Now, before we begin, in order to do this you will have to reference an external JAR in your project’s build path. The JAR that I use comes from HtmlCleaner which even gives you an example of how they use it here HtmlCleaner Example, but in addition to that I’ll show you an example of how I use it.


public class OptionScraper {

    // example XPATH queries in the form of strings - will be used later
    private static final String NAME_XPATH = "//div[@class='yfi_quote']/div[@class='hd']/h2";

    private static final String TIME_XPATH = "//table[@id='time_table']/tbody/tr/td[@class='yfnc_tabledata1']";

    private static final String PRICE_XPATH = "//table[@id='price_table']//tr//span";

    // TagNode object, its use will come in later
    private static TagNode node;

    // a method that helps me retrieve the stock option's data based off the name (i.e.

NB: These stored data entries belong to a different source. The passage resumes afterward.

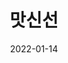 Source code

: ---
caption: #what displays in the portfolio grid:
  title: 맛신선
  subtitle: 위메프 식품전문 버티컬 서비스
  thumbnail: assets/img/portfolio/wfresh/thumb_wfresh.png
  
#what displays when the item is clicked:
title: "맛신선"
projecttitle: "프로젝트 설명"
project: "소셜 커머스 위메프의 신선식품 전용 버티컬 서비스 전용 앱<br>
&nbsp;• 다양한 카테고리 중 신선식품 카테고리 전용 앱<br>
&nbsp;• 특가 할인 상품과 이벤트 등 다양한 혜택을 제공<br>
&nbsp;• 다양한 신선식품 상품을 사용자에게 큐레이션<br>
&nbsp;• 상품을 검색하고, 상품 상세 정보를 확인하며, 주문 및 결제를 진행<br>
&nbsp;• 주문 내역 및 배송 상태 등을 앱에서 확인<br>
&nbsp;• 위메프 코드 베이스로 gradle build variants으로 개발하여 버티컬 제품군 공통코드 최대 활용"
roletitle: "주요업무 및 담당역할"
role: "맛신선 앱 개발 총괄 책임<br>
&nbsp;• 기획, 디자인, 프론트, 백엔드 요건 분석 및 협의<br>
&nbsp;• 개발 방향 및 적용 기술 검토 및 결정<br>
&nbsp;• QA(Sanity Test, Smoke Test, Regression Test) 모니터링 및 대응 & 스토어 배포 관리<br>
&nbsp;• ci/cd 환경 구성(jenkins)<br>
&nbsp;• 다양한 기술 & 정책 이슈 대응 & 그룹 업무 커뮤니케이션 채널"
datetitle: "참여기간"
startdate: 2021/01
enddate: 2022/01
skilltitle: "개발언어 / 주요기술 / 사용툴"
skills:
  - title: "Android Studio"
  - title: "Kotlin"
  - title: "Java"
  - title: "MVVM"
  - title: "Retrofit2"
  - title: "Firebase"
  - title: "Jetpack"
  - title: "FCM"
linktitle: "링크(서비스 종료)"
link: "https://play.google.com/store/apps/details?id=com.wemakeprice.wfresh"
imagetitle: "참고화면"
images:
 - src: assets/img/portfolio/wfresh/wfresh_01.png
 - alt: 
date: 2022-01-14
--- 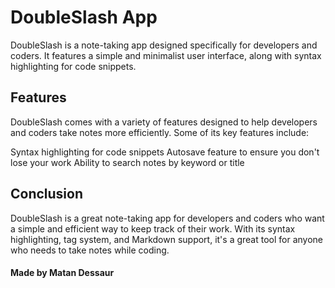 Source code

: # DoubleSlash App
DoubleSlash is a note-taking app designed specifically for developers and coders. It features a simple and minimalist user interface, along with syntax highlighting for code snippets.

## Features
DoubleSlash comes with a variety of features designed to help developers and coders take notes more efficiently. Some of its key features include:

Syntax highlighting for code snippets
Autosave feature to ensure you don't lose your work
Ability to search notes by keyword or title

## Conclusion
DoubleSlash is a great note-taking app for developers and coders who want a simple and efficient way to keep track of their work. With its syntax highlighting, tag system, and Markdown support, it's a great tool for anyone who needs to take notes while coding.

#### Made by Matan Dessaur
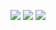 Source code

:<!--
**jincode93/jincode93** is a ✨ _special_ ✨ repository because its `README.md` (this file) appears on your GitHub profile.

Here are some ideas to get you started:

- 🔭 I’m currently working on ...
- 🌱 I’m currently learning ...
- 👯 I’m looking to collaborate on ...
- 🤔 I’m looking for help with ...
- 💬 Ask me about ...
- 📫 How to reach me: ...
- 😄 Pronouns: ...
- ⚡ Fun fact: ...
-->
<a href="https://jincode93.tistory.com" target="_blank"><img src="https://img.shields.io/badge/BLOG-FDEE21?style=flat&logo=Tistory&logoColor=071D49"/></a>
<a href="버튼을 눌렀을 때 이동할 링크" target="_blank"><img src="https://img.shields.io/badge/iOS APP-000000?style=flat&logo=Apple&logoColor=FFFFFF"/></a>
<a href="버튼을 눌렀을 때 이동할 링크" target="_blank"><img src="https://img.shields.io/badge/Swift-F05138?style=flat&logo=Swift&logoColor=FFFFFF"/></a>
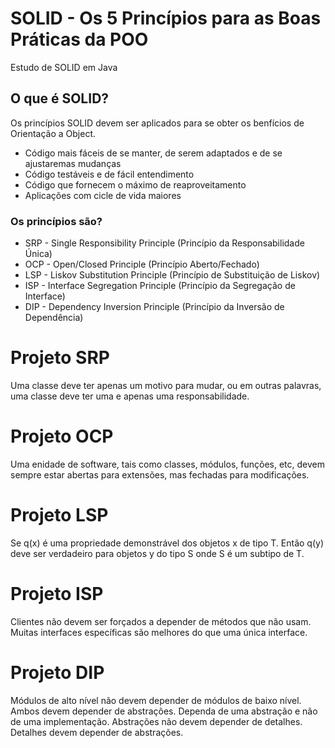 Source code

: # SOLID - Os 5 Princípios para as Boas Práticas da POO

Estudo de SOLID em Java

## O que é SOLID?

Os princípios SOLID devem ser aplicados para se obter os benfícios de Orientação a Object.

- Código mais fáceis de se manter, de serem adaptados e de se ajustaremas mudanças
- Código testáveis e de fácil entendimento
- Código que fornecem o máximo de reaproveitamento
- Aplicações com cicle de vida maiores

### Os princípios são?

- SRP - Single Responsibility Principle (Princípio da Responsabilidade Única)
- OCP - Open/Closed Principle (Princípio Aberto/Fechado)
- LSP - Liskov Substitution Principle (Princípio de Substituição de Liskov)
- ISP - Interface Segregation Principle (Princípio da Segregação de Interface)
- DIP - Dependency Inversion Principle (Princípio da Inversão de Dependência)


# Projeto SRP

Uma classe deve ter apenas um motivo para mudar, ou em outras palavras, uma classe deve ter uma e apenas uma responsabilidade.

# Projeto OCP

Uma enidade de software, tais como classes, módulos, funções, etc, devem sempre estar abertas para extensões, mas fechadas para modificações.

# Projeto LSP

Se q(x) é uma propriedade demonstrável dos objetos x de tipo T. Então q(y) deve ser verdadeiro para objetos y do tipo S onde S é um subtipo de T.

# Projeto ISP

Clientes não devem ser forçados a depender de métodos que não usam. Muitas interfaces específicas são melhores do que uma única interface.

# Projeto DIP

Módulos de alto nível não devem depender de módulos de baixo nível. Ambos devem depender de abstrações. Dependa de uma abstração e não de uma implementação. Abstrações não devem depender de detalhes. Detalhes devem depender de abstrações. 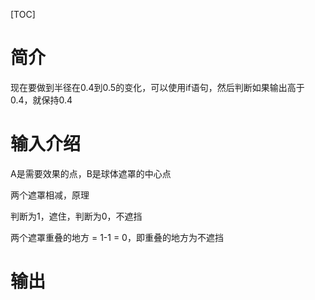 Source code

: [TOC]

# 简介



现在要做到半径在0.4到0.5的变化，可以使用if语句，然后判断如果输出高于0.4，就保持0.4

# 输入介绍

A是需要效果的点，B是球体遮罩的中心点

两个遮罩相减，原理

判断为1，遮住，判断为0，不遮挡

两个遮罩重叠的地方 = 1-1 = 0，即重叠的地方为不遮挡



# 输出

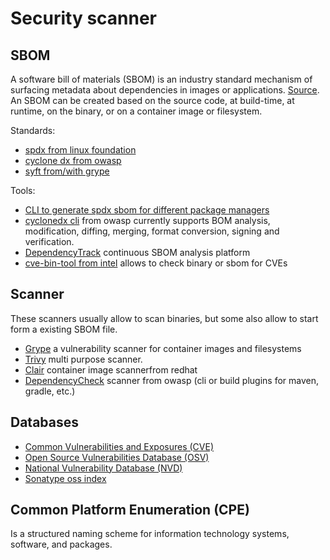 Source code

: # Security scanner

## SBOM

A software bill of materials (SBOM) is an industry standard mechanism of surfacing metadata about dependencies in images or applications. [Source](https://paketo.io/docs/concepts/sbom/). An SBOM can be created based on the source code, at build-time, at runtime, on the binary, or on a container image or filesystem.

Standards:

- [spdx from linux foundation](https://spdx.dev/)
- [cyclone dx from owasp](https://cyclonedx.org/)
- [syft from/with grype](https://github.com/anchore/syft)

Tools:

- [CLI to generate spdx sbom for different package managers](https://github.com/opensbom-generator/spdx-sbom-generator)
- [cyclonedx cli](https://github.com/CycloneDX/cyclonedx-cli) from owasp currently supports BOM analysis, modification, diffing, merging, format conversion, signing and verification.
- [DependencyTrack](https://dependencytrack.org/) continuous SBOM analysis platform
- [cve-bin-tool from intel](https://github.com/intel/cve-bin-tool#scanning-an-sbom-file-for-known-vulnerabilities) allows to check binary or sbom for CVEs

## Scanner

These scanners usually allow to scan binaries, but some also allow to start form a existing SBOM file.

- [Grype](https://github.com/anchore/grype) a vulnerability scanner for container images and filesystems
- [Trivy](https://github.com/aquasecurity/trivy) multi purpose scanner.
- [Clair](https://github.com/quay/clair) container image scannerfrom redhat
- [DependencyCheck](https://jeremylong.github.io/DependencyCheck/dependency-check-cli/index.html) scanner from owasp (cli or build plugins for maven, gradle, etc.)


## Databases

- [Common Vulnerabilities and Exposures (CVE)](https://cve.mitre.org/)
- [Open Source Vulnerabilities Database (OSV)](https://osv.dev/)
- [National Vulnerability Database (NVD)](https://nvd.nist.gov/)
- [Sonatype oss index](https://ossindex.sonatype.org/)

## Common Platform Enumeration (CPE) 

Is a structured naming scheme for information technology systems, software, and packages.
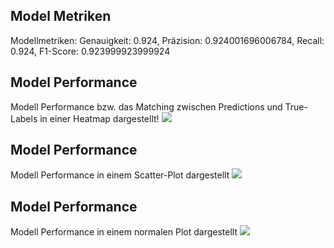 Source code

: ## Model Metriken
Modellmetriken: Genauigkeit: 0.924, Präzision: 0.924001696006784, Recall: 0.924, F1-Score: 0.923999923999924
## Model Performance
Modell Performance bzw. das Matching zwischen Predictions und True-Labels in einer Heatmap dargestellt!
![](https://asset.cml.dev/815255019b1be57c39b0b4405af9589afa5a0637?cml=jpeg)

## Model Performance
Modell Performance in einem Scatter-Plot dargestellt
![](https://asset.cml.dev/20e4c86f068593fd6f2a25d1f6d2b238999f04f2?cml=jpeg)

## Model Performance
Modell Performance in einem normalen Plot dargestellt
![](https://asset.cml.dev/67872c8c9bc89ccb32d095989a7e94b4a922acf2?cml=jpeg)
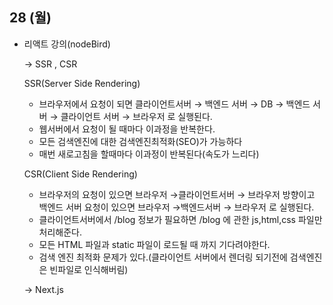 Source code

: ## 28 (월)

- 리액트 강의(nodeBird)

  → SSR , CSR

  SSR(Server Side Rendering)

  - 브라우저에서 요청이 되면 클라이언트서버 → 백엔드 서버 → DB → 백엔드 서버 → 클라이언트 서버 → 브라우저 로 실행된다.
  - 웹서버에서 요청이 될 때마다 이과정을 반복한다.
  - 모든 검색엔진에 대한 검색엔진최적화(SEO)가 가능하다
  - 매번 새로고침을 할때마다 이과정이 반복된다(속도가 느리다)

  CSR(Client Side Rendering)

  - 브라우저의 요청이 있으면 브라우저 →클라이언트서버 → 브라우저 방향이고 백엔드 서버 요청이 있으면 브라우저 →백엔드서버 → 브라우저 로 실행된다.
  - 클라이언트서버에서 /blog 정보가 필요하면 /blog 에 관한 js,html,css 파일만 처리해준다.
  - 모든 HTML 파일과 static 파일이 로드될 때 까지 기다려야한다.
  - 검색 엔진 최적화 문제가 있다.(클라이언트 서버에서 렌더링 되기전에 검색엔진은 빈파일로 인식해버림)

  → Next.js
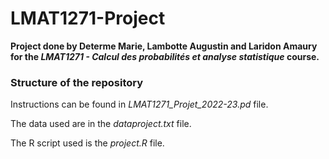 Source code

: # LMAT1271-Project

**Project done by Determe Marie, Lambotte Augustin and Laridon Amaury for the *LMAT1271 - Calcul des probabilités et analyse statistique* course.**

### Structure of the repository

Instructions can be found in *LMAT1271_Projet_2022-23.pd* file. 

The data used are in the *dataproject.txt* file. 

The R script used is the *project.R* file. 


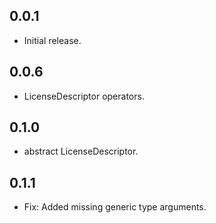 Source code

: ## 0.0.1

* Initial release.

## 0.0.6

* LicenseDescriptor operators.

## 0.1.0

* abstract LicenseDescriptor.

## 0.1.1

* Fix: Added missing generic type arguments.
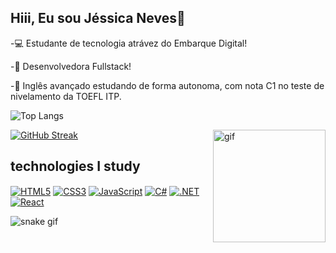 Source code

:## Hiii, Eu sou Jéssica Neves👋 

-💻 Estudante de tecnologia atrávez do Embarque Digital!

-📱 Desenvolvedora Fullstack!

-📌 Inglês avançado estudando de forma autonoma, com nota C1 no teste de nivelamento da TOEFL ITP.

![Top Langs](https://github-readme-stats.vercel.app/api/top-langs/?username=jessicamdsn&layout=compact&theme=radical)

[![GitHub Streak](https://streak-stats.demolab.com?user=jessicamdsn&theme=radical)](https://git.io/streak-stats)
<img align="right" alt="gif" height="180" width="180" src="https://i.picasion.com/pic92/12264804a0ed8867c43e24b7bec24b35.gif">

## technologies I study
<div style="display: inline_block">
   <a href="#"><img align="center" alt="HTML5" src="https://img.shields.io/badge/HTML5-E34F26?style=for-the-badge&logo=html5&logoColor=white"/></a>
    <a href="#"><img align="center" alt="CSS3" src="https://img.shields.io/badge/CSS3-1572B6?style=for-the-badge&logo=css3&logoColor=white"/></a>
    <a href="#"><img align="center" alt="JavaScript" src="https://img.shields.io/badge/JavaScript-323330?style=for-the-badge&logo=javascript&logoColor=F7DF1E"/></a>
    <a href="#"><img align="center" alt="C#" src="https://img.shields.io/badge/C%23-239120?style=for-the-badge&logo=c-sharp&logoColor=white"/></a>
    <a href="#"><img align="center" alt=".NET" src="https://img.shields.io/badge/.NET-512BD4?style=for-the-badge&logo=dotnet&logoColor=white"/></a>
   <a href="#"><img align="center" alt="React" src="https://img.shields.io/badge/React-20232A?style=for-the-badge&logo=react&logoColor=61DAFB"/></a>
</div>



![snake gif](https://github.com/jessicamdsn/jessicamdsn/blob/output/github-user-contribution.svg)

GOUAA is one of Google's stock options)
    public static Option getOptionFromName(String name) throws XPatherException, ParserConfigurationException,SAXException, IOException, XPatherException {

        // the URL whose HTML I want to retrieve and parse
        String option_url = "http://finance.yahoo.com/q?s=" + name.toUpperCase();

        // this is where the HtmlCleaner comes in, I initialize it here
        HtmlCleaner cleaner = new HtmlCleaner();
        CleanerProperties props = cleaner.getProperties();
        props.setAllowHtmlInsideAttributes(true);
        props.setAllowMultiWordAttributes(true);
        props.setRecognizeUnicodeChars(true);
        props.setOmitComments(true);

        // open a connection to the desired URL
        URL url = new URL(option_url);
        URLConnection conn = url.openConnection();

        //use the cleaner to "clean" the HTML and return it as a TagNode object
        node = cleaner.clean(new InputStreamReader(conn.getInputStream()));

        // once the HTML is cleaned, then you can run your XPATH expressions on the node, which will then return an array of TagNode objects (these are returned as Objects but get casted below)
        Object[] info_nodes = node.evaluateXPath(NAME_XPATH);
        Object[] time_nodes = node.evaluateXPath(TIME_XPATH);
        Object[] price_nodes = node.evaluateXPath(PRICE_XPATH);

        // here I just do a simple check to make sure that my XPATH was correct and that an actual node(s) was returned
        if (info_nodes.length > 0) {
            // casted to a TagNode
            TagNode info_node = (TagNode) info_nodes[0];
            // how to retrieve the contents as a string
            String info = info_node.getChildren().iterator().next().toString().trim();

            // some method that processes the string of information (in my case, this was the stock quote, etc)
            processInfoNode(o, info);
        }

        if (time_nodes.length > 0) {
            TagNode time_node = (TagNode) time_nodes[0];
            String date = time_node.getChildren().iterator().next().toString().trim();

            // date returned in 15-Jan-10 format, so this is some method I wrote to just parse that string into the format that I use
            processDateNode(o, date);
        }

        if (price_nodes.length > 0) {
            TagNode price_node = (TagNode) price_nodes[0];
            double price = Double.parseDouble(price_node.getChildren().iterator().next().toString().trim());
            o.setPremium(price);
        }

        return o;
    }
}

So that’s it! Once you include the JAR in your build path, everything else is pretty easy! It’s a great tool to use. However, it does require knowledge of XPATH but XPATH isn’t too hard to pick up and is useful to know so if you don’t know it then take a look at the link.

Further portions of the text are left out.